Some of the people whose work is most intimately affected by copyright law are musicians, yet there are many misconceptions and even outright falsehoods circulating in the musical community when it comes to things like the right to perform and make changes to existing songs, and what really constitutes fair use.
If you've ever played a gig without making sure you were covered by a performance license or been tempted to change someone else's song to create a parody, here's what you need to know.
1. The performance right
Many musicians believe they have the right to perform any song, in any place, at any time. The right to perform songs actually belongs to the individual song owners, and not to performers. Song owners are entitled to collect royalties for all public performances of their songs, which means that performers need licenses to perform them.
For gigging musicians, performing cover songs often feels like a free right because many venues pay for broad performance licenses from the performance rights organizations (ASCAP, SESAC, and BMI in the US).
The performance right also affects people who want to play pre-recorded music for the public, including the music you hear on hold or even piped into malls and restaurants. Business owners and musicians are required to pay for performance licenses if they want to play music for their customers, and if your band ends up doing gigs at bars, restaurants, or parties, then you need to make sure that the venue has paid for a performance license before you play any cover songs.
2. The right to make changes to others' songs
Making clever changes to the lyrics or melody of a song may seem like a great way to make your mark and demonstrate your artistic prowess, but many musicians don't realize that they actually need permission from song owners before changing inherent parts of the song.
The need to get permission for major changes applies whether you're performing a cover song or making a recording of a cover song.
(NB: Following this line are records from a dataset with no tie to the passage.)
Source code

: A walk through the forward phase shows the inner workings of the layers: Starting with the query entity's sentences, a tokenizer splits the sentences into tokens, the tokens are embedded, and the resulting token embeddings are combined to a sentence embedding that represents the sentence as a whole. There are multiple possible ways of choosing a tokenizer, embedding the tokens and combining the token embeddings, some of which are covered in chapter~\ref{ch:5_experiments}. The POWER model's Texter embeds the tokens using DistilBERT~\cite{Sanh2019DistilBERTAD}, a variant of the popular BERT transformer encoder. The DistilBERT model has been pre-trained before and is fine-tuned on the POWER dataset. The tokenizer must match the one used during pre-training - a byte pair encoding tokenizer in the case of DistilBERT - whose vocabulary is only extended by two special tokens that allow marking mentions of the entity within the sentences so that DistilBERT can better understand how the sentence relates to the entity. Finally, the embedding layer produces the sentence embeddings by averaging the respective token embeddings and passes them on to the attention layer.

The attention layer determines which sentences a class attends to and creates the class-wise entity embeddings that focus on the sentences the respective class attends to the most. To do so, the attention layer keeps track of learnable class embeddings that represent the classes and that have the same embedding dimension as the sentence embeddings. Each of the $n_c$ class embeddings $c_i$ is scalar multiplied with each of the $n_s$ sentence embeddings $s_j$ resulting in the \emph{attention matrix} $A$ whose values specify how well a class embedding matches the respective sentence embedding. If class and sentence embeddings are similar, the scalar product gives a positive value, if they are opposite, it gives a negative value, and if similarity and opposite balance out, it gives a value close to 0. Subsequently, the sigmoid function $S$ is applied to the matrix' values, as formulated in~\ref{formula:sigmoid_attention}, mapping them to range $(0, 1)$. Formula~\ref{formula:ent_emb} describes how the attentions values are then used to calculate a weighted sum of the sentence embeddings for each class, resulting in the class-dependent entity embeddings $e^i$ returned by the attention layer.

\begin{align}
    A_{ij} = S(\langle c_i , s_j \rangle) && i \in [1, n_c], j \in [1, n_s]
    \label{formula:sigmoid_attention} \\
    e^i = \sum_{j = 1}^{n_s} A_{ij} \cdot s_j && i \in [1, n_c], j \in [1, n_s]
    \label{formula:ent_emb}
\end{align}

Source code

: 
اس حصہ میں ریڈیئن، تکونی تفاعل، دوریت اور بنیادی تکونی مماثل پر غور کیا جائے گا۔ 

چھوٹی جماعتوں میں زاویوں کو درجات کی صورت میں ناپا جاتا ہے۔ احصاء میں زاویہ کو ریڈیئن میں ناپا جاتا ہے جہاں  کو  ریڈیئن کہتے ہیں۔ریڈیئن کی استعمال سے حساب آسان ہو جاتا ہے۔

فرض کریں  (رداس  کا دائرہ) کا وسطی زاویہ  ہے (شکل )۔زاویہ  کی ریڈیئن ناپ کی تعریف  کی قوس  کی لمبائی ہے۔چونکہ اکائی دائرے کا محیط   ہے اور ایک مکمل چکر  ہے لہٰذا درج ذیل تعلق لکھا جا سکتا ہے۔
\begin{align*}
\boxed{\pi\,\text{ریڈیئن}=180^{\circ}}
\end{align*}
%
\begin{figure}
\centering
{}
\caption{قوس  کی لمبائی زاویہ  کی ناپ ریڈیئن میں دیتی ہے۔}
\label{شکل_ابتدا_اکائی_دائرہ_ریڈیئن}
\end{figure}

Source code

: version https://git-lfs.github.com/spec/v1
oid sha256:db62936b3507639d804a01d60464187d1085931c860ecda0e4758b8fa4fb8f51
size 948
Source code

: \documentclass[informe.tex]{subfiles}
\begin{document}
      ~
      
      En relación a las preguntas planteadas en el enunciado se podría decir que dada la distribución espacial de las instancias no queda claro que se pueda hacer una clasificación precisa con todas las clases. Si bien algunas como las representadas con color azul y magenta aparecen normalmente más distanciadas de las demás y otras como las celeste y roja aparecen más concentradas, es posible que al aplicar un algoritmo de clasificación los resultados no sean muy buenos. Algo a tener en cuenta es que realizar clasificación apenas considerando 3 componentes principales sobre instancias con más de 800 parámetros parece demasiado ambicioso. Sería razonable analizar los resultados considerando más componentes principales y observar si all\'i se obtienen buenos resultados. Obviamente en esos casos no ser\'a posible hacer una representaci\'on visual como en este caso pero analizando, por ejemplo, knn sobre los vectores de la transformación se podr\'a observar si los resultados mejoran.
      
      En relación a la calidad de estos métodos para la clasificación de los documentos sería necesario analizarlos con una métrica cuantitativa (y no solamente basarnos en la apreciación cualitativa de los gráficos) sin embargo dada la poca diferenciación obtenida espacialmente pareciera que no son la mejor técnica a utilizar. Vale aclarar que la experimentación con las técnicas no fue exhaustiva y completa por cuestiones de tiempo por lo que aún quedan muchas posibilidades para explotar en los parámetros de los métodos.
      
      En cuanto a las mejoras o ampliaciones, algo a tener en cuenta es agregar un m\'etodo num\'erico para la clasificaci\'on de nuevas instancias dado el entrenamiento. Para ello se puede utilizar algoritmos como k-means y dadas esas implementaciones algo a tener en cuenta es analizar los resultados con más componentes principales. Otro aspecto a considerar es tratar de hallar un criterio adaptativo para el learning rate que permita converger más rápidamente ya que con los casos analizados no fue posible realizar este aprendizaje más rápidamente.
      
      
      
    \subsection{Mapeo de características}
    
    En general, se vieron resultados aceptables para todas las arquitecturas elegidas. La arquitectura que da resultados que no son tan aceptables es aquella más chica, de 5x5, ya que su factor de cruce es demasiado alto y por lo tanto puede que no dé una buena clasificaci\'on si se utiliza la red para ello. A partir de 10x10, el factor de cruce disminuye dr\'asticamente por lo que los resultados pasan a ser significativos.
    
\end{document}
There are some things, such as tempo and key, that you can change as a way of taking artistic license, but anything that alters the fundamental bones of the song, including changes to the lyrics or melody, requires that you get in contact with the song owners first. Be aware that getting permission to make changes often requires paying a fee for the privilege, so plan ahead.
3. Fair use
Contrary to popular belief, there are no hard and fast rules about what is fair use and what is not, making fair use one of the most commonly misunderstood parts of copyright law. Instead of clearly defined rules, the courts evaluate fair use on a case-by-case basis, weighing four factors to determine if something is fair use. Determining fair use includes considerations like whether the use is for commercial or nonprofit/educational purposes and how the use will affect the value of the original work. To read about all four factors involved in determining fair use, see the United States Copyright Office's website.
Fair use myths often include the belief that using a specific limited amount of someone else's work is legal, and you'll often hear people give false statements such as, "You're allowed to sample up to 15 seconds of a song," or, "It's okay to copy one page of a score." But the fact is that there are no clearly defined rules saying that this is fair use, and whenever you use someone else’s copyrighted work without getting the appropriate licenses/permissions, you may be doing something illegal.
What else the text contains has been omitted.